*** DATA FOR ANALYSIS ***

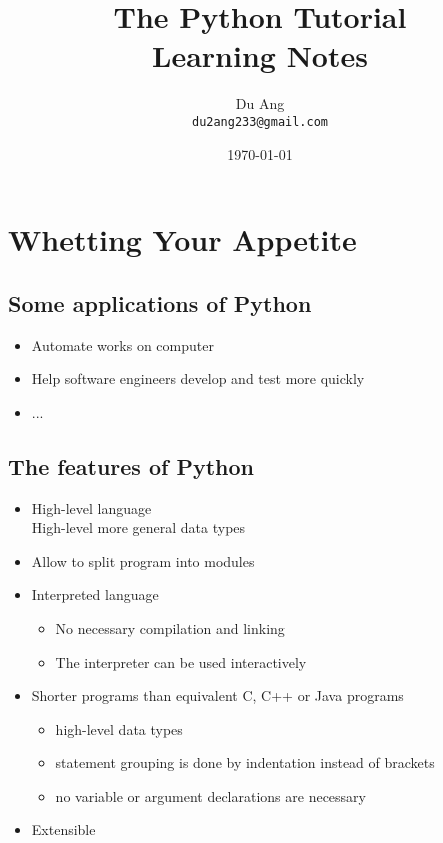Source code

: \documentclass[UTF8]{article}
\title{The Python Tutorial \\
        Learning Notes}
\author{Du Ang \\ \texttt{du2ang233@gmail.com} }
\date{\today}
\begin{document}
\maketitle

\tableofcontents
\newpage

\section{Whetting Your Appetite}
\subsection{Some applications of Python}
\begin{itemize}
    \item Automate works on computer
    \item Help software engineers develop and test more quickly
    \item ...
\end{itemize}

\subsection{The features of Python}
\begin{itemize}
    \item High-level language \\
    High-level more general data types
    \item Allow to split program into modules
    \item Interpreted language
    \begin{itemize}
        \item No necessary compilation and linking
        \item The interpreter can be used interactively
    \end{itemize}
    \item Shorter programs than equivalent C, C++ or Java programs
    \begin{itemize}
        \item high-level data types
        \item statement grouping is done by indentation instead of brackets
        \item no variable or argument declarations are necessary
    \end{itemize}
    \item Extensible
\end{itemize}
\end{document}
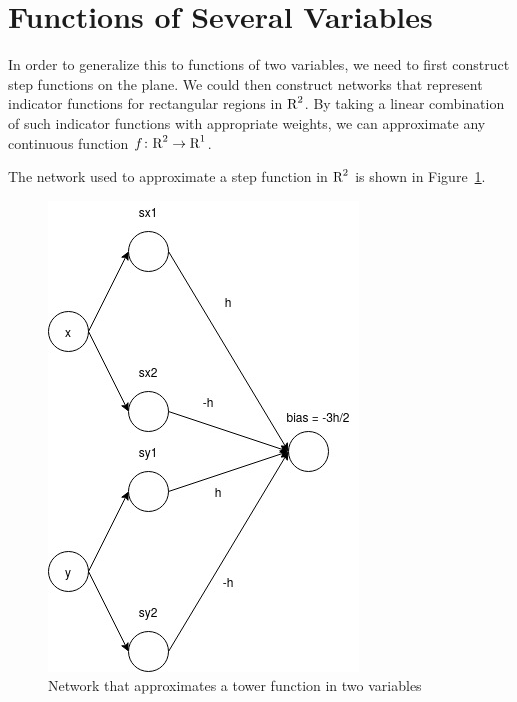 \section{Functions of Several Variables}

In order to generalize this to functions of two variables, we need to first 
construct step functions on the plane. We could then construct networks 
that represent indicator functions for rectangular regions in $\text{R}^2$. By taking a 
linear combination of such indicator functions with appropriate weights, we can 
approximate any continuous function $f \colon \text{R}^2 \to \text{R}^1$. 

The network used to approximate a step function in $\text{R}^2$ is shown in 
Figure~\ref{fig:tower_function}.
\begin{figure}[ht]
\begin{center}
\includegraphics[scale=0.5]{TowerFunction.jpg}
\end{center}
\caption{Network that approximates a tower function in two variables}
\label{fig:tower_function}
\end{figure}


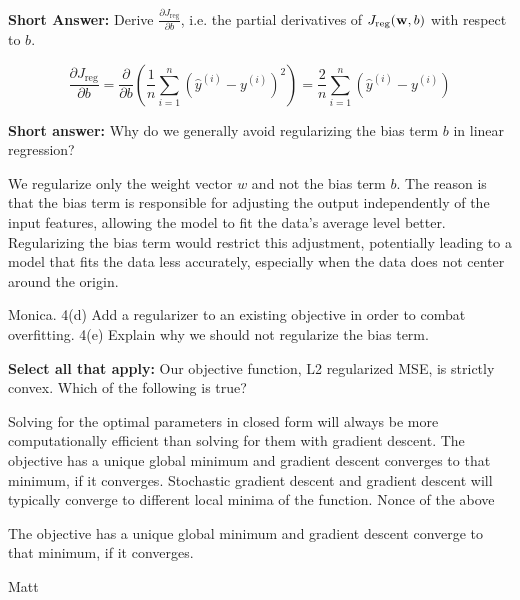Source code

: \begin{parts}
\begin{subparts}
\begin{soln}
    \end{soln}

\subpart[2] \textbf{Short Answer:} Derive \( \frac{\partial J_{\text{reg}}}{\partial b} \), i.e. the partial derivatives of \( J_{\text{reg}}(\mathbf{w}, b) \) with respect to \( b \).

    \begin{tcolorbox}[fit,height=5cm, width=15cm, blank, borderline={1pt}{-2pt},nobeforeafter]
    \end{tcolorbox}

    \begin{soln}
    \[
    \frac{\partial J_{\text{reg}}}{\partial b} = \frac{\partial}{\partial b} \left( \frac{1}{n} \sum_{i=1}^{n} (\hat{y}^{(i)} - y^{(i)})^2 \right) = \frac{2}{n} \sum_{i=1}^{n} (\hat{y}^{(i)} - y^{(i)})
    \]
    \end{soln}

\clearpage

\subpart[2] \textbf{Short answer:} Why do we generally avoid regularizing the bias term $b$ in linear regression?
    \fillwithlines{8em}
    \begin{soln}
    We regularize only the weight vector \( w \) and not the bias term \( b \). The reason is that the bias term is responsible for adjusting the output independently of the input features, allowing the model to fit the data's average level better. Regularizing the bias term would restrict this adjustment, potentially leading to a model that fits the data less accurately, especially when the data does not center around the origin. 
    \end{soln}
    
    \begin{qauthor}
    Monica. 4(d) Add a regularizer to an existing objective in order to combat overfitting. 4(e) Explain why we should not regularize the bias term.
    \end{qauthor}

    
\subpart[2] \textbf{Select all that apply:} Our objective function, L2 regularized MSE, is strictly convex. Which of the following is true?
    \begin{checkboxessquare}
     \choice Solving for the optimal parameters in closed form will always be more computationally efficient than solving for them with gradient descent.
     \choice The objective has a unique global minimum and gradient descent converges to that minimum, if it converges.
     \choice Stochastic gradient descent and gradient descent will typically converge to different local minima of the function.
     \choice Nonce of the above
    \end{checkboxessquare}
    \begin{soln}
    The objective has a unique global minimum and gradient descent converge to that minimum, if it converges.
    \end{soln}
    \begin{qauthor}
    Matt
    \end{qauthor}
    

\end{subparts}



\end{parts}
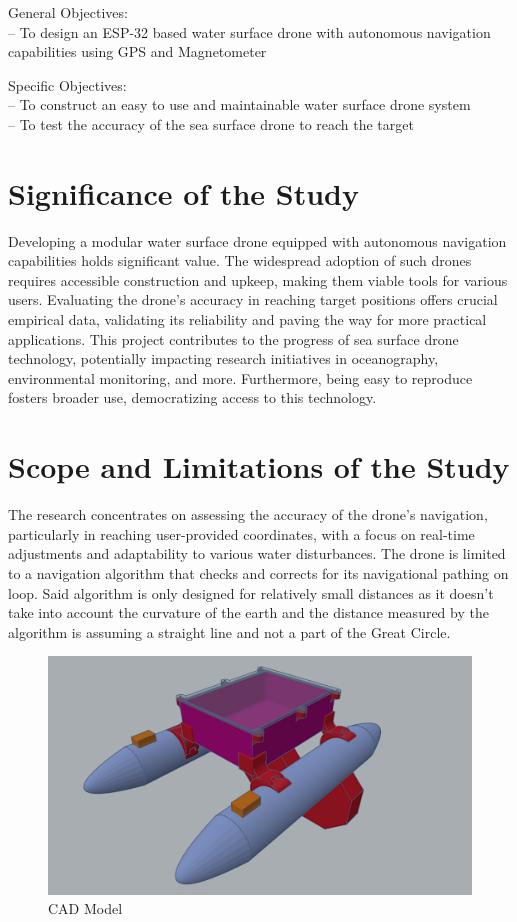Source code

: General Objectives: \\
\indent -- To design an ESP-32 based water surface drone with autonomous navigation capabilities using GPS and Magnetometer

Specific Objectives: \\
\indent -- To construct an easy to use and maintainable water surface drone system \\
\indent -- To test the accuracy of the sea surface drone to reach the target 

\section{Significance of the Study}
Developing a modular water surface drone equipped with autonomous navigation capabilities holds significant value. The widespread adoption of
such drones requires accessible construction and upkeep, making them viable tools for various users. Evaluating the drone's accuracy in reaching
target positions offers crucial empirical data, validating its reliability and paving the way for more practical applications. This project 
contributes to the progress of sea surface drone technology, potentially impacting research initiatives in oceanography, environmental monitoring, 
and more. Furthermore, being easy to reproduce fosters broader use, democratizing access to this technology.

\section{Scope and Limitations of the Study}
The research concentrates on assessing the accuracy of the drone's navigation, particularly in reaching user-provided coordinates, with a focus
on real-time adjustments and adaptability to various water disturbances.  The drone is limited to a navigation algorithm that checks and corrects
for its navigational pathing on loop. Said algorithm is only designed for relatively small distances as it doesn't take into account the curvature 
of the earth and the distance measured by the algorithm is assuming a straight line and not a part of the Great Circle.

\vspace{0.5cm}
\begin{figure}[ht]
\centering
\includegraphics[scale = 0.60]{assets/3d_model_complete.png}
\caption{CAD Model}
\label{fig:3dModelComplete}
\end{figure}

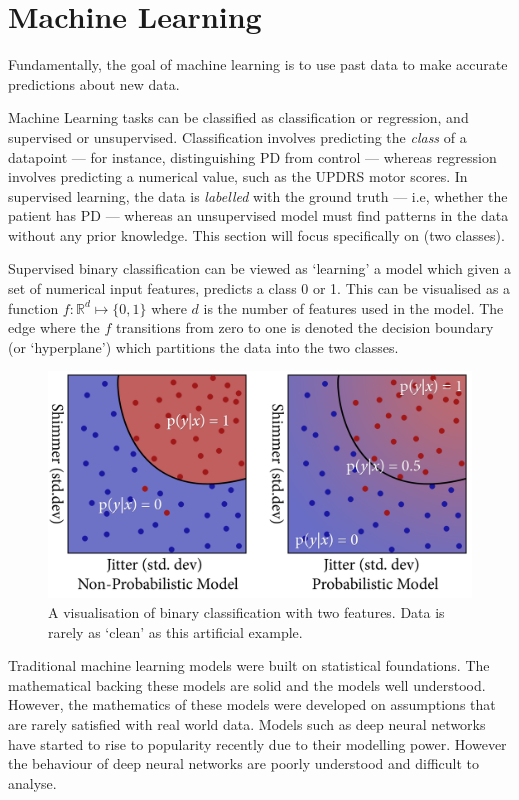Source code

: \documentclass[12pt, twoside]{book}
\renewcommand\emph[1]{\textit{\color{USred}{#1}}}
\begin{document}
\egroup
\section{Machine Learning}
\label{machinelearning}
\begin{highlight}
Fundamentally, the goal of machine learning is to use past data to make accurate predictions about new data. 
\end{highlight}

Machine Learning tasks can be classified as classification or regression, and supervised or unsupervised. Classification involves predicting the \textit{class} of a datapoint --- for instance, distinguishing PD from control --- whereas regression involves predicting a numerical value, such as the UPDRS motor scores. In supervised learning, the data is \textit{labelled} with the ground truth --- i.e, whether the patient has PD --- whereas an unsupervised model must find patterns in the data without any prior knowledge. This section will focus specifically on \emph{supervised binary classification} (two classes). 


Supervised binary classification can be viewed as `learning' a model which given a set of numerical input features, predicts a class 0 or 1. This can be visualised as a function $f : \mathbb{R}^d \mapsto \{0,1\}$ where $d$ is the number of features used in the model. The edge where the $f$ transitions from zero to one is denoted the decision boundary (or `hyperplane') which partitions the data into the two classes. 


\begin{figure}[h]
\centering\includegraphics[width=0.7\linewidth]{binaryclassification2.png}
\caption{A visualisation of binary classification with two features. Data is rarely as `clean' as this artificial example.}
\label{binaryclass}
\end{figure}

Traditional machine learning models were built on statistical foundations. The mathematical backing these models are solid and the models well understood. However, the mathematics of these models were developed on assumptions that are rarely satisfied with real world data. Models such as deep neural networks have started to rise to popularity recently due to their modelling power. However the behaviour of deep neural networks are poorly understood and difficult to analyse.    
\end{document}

*** End of DATA FOR ANALYSIS ***

*WORK INSTRUCTION*
Copy out only the lines of the records above from the one with "High-level more general data types" through the one with "instead of brackets", exactly as they stand, both included.

*TASK SOLUTION*
    High-level more general data types
    \item Allow to split program into modules
    \item Interpreted language
    \begin{itemize}
        \item No necessary compilation and linking
        \item The interpreter can be used interactively
    \end{itemize}
    \item Shorter programs than equivalent C, C++ or Java programs
    \begin{itemize}
        \item high-level data types
        \item statement grouping is done by indentation instead of brackets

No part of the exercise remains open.